Stored data
<<<<

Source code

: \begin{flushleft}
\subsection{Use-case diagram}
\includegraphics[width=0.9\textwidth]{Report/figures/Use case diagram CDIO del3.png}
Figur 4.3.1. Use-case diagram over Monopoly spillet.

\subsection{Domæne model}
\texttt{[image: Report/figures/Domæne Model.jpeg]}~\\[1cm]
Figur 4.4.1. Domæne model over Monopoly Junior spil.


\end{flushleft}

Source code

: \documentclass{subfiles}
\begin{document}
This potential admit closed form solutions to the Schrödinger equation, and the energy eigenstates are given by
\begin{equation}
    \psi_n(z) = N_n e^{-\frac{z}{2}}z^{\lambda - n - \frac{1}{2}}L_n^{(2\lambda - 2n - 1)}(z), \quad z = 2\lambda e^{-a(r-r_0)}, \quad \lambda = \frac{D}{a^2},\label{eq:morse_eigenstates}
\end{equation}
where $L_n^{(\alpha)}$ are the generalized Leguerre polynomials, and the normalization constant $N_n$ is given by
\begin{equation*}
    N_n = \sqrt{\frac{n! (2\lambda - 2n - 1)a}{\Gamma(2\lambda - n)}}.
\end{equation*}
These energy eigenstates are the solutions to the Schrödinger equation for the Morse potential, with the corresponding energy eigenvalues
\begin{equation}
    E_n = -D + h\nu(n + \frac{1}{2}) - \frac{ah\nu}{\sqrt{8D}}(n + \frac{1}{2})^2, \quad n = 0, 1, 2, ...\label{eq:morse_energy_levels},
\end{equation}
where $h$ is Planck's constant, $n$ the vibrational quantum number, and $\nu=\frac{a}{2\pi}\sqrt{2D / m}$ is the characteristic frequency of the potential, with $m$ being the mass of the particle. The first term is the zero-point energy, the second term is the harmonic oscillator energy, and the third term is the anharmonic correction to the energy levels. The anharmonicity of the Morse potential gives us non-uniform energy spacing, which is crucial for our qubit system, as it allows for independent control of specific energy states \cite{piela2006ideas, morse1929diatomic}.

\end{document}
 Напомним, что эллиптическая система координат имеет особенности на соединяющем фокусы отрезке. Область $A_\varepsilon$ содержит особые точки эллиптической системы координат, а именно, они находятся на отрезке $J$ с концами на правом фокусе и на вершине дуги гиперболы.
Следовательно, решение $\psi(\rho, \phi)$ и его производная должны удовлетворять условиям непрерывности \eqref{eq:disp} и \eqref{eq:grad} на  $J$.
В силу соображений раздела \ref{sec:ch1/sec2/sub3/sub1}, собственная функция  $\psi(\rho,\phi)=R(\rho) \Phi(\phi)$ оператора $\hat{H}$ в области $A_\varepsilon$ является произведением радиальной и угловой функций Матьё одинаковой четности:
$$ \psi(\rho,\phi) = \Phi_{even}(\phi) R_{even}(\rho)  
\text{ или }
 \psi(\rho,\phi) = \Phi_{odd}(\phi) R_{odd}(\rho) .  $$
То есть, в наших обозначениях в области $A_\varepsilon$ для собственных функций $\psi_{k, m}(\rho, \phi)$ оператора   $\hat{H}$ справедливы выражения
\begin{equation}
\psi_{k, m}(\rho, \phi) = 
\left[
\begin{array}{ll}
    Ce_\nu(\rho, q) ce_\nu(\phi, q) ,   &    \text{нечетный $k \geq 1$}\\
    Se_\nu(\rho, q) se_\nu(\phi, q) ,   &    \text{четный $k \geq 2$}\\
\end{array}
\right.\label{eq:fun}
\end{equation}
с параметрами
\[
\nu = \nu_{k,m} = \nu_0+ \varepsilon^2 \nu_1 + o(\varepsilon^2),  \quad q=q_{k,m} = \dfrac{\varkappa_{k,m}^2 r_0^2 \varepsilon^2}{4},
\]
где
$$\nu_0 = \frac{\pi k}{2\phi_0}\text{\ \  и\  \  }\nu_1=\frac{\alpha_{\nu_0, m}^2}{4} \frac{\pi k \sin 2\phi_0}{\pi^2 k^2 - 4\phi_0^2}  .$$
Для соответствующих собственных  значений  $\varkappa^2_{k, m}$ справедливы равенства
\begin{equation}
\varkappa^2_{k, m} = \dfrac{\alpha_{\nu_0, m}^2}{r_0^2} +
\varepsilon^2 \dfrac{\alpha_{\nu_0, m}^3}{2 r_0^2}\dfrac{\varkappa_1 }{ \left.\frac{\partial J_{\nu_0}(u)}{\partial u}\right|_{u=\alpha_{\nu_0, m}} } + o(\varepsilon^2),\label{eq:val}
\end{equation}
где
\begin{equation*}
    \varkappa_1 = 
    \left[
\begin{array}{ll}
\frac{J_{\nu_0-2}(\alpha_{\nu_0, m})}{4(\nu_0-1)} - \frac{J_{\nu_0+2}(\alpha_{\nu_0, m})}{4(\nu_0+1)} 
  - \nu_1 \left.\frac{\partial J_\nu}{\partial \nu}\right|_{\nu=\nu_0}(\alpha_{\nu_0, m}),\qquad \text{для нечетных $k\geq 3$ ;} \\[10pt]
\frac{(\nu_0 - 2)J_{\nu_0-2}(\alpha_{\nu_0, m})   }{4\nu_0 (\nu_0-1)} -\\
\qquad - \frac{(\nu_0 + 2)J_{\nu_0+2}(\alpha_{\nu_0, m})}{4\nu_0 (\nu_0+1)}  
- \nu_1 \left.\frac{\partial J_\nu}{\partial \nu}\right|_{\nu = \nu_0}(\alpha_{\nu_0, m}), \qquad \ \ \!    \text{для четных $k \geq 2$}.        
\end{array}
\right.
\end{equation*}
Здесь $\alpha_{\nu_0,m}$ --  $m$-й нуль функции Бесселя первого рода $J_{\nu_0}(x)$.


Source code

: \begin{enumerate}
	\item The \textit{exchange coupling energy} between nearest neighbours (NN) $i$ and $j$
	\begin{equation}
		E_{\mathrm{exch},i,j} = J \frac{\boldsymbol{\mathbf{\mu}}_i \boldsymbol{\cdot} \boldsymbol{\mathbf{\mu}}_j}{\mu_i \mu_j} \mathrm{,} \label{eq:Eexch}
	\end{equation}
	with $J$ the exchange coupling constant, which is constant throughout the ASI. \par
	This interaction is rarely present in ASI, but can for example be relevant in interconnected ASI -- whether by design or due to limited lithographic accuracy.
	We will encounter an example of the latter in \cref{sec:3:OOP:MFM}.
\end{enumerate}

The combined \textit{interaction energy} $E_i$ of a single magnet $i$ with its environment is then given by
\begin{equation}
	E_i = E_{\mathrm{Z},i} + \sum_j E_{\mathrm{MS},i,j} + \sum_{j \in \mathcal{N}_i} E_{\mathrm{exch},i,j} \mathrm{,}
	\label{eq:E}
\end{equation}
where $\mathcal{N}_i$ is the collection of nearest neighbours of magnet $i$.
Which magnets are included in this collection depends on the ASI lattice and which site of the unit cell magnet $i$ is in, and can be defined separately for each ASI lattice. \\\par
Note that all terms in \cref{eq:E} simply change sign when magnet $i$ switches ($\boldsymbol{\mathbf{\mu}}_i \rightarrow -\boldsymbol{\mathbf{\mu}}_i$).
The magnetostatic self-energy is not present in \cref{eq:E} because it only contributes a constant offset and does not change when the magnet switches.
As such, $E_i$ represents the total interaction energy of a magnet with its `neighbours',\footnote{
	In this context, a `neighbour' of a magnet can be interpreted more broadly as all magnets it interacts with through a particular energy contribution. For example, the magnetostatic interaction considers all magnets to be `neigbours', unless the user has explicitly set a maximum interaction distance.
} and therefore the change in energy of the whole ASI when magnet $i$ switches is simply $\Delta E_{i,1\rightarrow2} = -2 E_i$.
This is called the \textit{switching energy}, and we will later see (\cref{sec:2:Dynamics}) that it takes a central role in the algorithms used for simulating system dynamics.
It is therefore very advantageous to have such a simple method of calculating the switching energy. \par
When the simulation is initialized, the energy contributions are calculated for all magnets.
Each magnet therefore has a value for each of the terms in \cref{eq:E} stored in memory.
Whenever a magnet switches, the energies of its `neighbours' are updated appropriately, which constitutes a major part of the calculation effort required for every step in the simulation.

>>>>

- **Work to be completed**
Return each line from the entries above that includes "varepsilon".

- **Solution for this exercise**
 Напомним, что эллиптическая система координат имеет особенности на соединяющем фокусы отрезке. Область $A_\varepsilon$ содержит особые точки эллиптической системы координат, а именно, они находятся на отрезке $J$ с концами на правом фокусе и на вершине дуги гиперболы.
В силу соображений раздела \ref{sec:ch1/sec2/sub3/sub1}, собственная функция  $\psi(\rho,\phi)=R(\rho) \Phi(\phi)$ оператора $\hat{H}$ в области $A_\varepsilon$ является произведением радиальной и угловой функций Матьё одинаковой четности:
То есть, в наших обозначениях в области $A_\varepsilon$ для собственных функций $\psi_{k, m}(\rho, \phi)$ оператора   $\hat{H}$ справедливы выражения
\nu = \nu_{k,m} = \nu_0+ \varepsilon^2 \nu_1 + o(\varepsilon^2),  \quad q=q_{k,m} = \dfrac{\varkappa_{k,m}^2 r_0^2 \varepsilon^2}{4},
\varepsilon^2 \dfrac{\alpha_{\nu_0, m}^3}{2 r_0^2}\dfrac{\varkappa_1 }{ \left.\frac{\partial J_{\nu_0}(u)}{\partial u}\right|_{u=\alpha_{\nu_0, m}} } + o(\varepsilon^2),\label{eq:val}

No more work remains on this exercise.